> [EXERCISE DESCRIPTION] Only the lines from the one with "void sqlite3Fts3ExprFree(Fts3Expr *p)" to the end of the data below should be given again, exactly as written.

> [AVAILABLE DATA]
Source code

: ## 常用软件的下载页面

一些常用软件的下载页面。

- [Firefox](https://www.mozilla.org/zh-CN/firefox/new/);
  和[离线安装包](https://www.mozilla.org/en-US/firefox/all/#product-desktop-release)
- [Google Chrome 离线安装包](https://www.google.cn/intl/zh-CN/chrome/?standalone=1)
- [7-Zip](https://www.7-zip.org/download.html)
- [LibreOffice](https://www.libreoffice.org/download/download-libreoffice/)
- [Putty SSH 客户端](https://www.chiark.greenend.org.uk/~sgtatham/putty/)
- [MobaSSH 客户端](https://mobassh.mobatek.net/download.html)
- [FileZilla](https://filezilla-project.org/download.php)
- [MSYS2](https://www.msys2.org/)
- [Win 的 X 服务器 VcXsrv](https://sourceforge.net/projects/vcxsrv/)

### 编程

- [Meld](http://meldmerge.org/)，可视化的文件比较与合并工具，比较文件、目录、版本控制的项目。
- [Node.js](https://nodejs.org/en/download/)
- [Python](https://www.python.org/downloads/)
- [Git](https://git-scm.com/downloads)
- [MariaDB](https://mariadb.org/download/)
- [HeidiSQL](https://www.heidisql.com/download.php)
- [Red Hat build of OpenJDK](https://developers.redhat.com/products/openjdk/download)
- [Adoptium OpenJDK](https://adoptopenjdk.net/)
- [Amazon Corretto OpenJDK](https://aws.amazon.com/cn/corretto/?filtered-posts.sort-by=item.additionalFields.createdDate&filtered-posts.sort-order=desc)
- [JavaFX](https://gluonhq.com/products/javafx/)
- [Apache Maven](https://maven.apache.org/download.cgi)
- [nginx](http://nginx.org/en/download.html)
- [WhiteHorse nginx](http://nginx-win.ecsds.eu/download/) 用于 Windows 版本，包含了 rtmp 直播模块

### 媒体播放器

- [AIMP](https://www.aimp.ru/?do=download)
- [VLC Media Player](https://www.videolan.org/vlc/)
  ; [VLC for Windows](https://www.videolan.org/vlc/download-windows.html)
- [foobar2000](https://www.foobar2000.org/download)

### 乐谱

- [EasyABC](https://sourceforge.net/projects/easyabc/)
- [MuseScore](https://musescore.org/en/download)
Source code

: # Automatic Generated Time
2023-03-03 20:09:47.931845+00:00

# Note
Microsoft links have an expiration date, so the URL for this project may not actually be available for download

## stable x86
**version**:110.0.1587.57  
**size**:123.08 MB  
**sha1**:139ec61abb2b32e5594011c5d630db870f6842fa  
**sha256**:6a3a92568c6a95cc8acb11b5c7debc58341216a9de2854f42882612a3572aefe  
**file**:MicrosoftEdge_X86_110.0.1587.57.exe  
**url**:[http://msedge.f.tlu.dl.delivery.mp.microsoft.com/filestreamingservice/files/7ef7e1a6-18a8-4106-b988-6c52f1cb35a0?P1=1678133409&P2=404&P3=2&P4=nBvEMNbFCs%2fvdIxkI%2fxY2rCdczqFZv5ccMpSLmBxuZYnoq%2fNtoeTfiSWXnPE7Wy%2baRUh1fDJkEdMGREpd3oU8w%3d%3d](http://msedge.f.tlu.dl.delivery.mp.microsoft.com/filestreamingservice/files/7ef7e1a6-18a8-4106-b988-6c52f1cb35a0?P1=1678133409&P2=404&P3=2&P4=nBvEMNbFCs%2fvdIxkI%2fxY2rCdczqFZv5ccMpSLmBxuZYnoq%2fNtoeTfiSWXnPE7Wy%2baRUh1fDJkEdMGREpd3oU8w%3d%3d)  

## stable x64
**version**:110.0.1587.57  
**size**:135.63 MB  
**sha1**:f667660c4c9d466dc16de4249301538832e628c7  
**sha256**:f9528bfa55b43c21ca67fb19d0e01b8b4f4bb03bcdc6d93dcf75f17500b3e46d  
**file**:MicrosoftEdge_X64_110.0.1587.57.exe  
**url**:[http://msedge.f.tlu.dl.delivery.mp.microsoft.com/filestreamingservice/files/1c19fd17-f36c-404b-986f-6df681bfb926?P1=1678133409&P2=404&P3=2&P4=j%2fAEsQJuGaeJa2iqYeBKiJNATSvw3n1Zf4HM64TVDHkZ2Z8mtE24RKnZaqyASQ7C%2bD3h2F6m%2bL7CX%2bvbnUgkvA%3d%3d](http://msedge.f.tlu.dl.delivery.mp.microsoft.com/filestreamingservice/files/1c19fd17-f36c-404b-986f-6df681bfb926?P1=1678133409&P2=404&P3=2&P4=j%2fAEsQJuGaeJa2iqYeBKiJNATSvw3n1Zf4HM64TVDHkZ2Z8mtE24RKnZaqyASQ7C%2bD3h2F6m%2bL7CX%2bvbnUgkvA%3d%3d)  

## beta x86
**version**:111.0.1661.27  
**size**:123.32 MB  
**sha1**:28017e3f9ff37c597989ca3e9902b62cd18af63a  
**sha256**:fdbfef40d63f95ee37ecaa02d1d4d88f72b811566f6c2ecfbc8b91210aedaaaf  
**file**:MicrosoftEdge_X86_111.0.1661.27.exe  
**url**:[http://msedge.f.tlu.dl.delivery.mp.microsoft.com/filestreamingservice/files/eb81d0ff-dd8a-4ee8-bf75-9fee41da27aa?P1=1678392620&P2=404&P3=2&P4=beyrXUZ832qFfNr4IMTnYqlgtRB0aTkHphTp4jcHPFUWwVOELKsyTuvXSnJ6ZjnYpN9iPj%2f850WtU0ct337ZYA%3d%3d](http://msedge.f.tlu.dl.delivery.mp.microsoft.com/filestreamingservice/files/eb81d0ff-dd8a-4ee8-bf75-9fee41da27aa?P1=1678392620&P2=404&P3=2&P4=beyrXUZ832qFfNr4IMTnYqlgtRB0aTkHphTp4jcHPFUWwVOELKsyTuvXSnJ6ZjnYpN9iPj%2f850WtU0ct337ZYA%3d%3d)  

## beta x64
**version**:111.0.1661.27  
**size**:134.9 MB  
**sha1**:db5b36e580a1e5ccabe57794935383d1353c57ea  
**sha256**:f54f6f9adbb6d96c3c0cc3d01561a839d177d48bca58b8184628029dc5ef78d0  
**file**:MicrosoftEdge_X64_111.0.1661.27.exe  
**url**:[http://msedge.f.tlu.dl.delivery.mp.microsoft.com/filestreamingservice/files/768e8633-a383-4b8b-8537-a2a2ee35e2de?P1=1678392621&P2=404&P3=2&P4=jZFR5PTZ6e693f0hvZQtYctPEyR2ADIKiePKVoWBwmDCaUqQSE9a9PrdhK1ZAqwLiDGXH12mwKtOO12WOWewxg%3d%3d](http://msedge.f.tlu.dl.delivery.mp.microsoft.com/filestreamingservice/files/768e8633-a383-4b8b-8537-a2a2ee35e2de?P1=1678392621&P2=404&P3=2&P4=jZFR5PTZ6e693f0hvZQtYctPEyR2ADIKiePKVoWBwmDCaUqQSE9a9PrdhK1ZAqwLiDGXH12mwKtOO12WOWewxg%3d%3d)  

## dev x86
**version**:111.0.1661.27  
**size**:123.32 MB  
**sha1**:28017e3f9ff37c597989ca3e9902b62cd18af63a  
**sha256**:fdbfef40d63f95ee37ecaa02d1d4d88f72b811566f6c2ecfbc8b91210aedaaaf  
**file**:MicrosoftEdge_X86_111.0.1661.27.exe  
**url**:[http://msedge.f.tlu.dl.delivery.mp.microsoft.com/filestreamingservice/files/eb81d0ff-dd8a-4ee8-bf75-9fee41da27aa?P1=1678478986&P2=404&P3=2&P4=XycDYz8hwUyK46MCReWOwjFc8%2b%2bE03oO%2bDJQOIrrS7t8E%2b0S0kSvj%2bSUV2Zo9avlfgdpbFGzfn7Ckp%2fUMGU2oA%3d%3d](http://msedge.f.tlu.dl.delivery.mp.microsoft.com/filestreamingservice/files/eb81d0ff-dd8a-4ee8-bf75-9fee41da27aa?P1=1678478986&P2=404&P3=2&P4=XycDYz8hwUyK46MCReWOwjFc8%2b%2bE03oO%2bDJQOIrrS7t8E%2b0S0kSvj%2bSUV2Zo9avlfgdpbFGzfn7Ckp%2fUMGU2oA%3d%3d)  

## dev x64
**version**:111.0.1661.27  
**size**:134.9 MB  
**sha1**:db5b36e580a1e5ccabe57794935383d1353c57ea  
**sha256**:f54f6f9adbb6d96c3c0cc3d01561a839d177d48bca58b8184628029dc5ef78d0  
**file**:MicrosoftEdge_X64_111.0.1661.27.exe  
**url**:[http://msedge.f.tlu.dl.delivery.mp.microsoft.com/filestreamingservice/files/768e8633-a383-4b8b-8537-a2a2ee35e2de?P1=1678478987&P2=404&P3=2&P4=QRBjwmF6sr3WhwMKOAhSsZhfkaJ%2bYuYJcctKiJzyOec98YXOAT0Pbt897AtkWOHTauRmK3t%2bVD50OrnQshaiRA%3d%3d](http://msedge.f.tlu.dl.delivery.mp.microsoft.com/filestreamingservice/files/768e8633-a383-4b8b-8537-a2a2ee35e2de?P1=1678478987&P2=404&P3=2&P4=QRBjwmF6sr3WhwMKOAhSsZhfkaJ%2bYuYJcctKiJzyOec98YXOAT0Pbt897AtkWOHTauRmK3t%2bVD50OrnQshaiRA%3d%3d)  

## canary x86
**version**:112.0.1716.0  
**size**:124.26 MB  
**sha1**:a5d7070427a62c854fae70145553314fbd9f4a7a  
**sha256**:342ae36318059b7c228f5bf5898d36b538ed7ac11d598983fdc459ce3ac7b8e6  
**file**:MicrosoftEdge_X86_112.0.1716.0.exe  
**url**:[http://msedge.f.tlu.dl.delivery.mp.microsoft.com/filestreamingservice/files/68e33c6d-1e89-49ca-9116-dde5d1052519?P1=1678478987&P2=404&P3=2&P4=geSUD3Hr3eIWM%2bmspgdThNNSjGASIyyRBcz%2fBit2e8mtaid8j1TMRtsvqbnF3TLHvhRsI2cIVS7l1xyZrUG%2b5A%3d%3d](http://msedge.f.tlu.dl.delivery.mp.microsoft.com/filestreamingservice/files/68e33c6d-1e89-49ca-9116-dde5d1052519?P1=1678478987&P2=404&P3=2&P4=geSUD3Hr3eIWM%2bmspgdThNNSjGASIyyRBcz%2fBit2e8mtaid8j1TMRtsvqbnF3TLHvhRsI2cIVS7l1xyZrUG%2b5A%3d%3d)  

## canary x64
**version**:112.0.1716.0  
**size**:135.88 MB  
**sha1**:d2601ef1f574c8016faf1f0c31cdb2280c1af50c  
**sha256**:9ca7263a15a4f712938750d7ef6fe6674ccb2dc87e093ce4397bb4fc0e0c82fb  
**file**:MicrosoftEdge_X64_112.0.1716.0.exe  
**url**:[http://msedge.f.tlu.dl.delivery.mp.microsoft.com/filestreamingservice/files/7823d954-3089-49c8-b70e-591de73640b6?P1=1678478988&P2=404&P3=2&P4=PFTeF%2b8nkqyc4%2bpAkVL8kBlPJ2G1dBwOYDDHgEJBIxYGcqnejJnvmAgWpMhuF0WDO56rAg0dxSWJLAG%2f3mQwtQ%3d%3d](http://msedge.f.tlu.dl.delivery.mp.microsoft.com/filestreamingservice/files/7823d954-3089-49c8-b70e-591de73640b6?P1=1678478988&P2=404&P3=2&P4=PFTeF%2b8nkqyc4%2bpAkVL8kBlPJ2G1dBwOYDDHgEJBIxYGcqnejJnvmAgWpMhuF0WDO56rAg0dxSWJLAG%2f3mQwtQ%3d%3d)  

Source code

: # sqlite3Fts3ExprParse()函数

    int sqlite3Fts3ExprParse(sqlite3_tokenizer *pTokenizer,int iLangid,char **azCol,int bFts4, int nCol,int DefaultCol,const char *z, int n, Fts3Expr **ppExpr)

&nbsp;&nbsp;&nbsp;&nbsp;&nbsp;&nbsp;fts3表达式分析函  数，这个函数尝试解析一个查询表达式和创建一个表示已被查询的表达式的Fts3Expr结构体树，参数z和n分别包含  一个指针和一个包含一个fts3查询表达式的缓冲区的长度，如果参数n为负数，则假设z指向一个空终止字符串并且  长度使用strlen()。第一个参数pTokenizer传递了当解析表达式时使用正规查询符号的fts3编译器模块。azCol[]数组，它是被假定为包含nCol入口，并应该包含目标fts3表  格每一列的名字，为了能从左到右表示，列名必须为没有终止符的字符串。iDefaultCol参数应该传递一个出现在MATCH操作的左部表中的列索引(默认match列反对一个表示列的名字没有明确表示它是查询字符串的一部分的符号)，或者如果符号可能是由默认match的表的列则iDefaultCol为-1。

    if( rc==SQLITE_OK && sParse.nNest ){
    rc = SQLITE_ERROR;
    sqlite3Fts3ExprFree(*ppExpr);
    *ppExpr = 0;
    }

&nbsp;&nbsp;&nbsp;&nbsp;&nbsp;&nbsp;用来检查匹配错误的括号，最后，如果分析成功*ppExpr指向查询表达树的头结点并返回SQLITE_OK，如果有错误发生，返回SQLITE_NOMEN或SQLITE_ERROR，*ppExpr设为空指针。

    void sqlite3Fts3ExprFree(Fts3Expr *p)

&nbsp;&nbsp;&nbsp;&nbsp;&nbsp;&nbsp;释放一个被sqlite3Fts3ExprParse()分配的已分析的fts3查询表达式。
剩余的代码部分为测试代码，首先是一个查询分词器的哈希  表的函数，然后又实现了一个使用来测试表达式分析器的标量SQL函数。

> [EXERCISE ANSWER]
    void sqlite3Fts3ExprFree(Fts3Expr *p)

&nbsp;&nbsp;&nbsp;&nbsp;&nbsp;&nbsp;释放一个被sqlite3Fts3ExprParse()分配的已分析的fts3查询表达式。
剩余的代码部分为测试代码，首先是一个查询分词器的哈希  表的函数，然后又实现了一个使用来测试表达式分析器的标量SQL函数。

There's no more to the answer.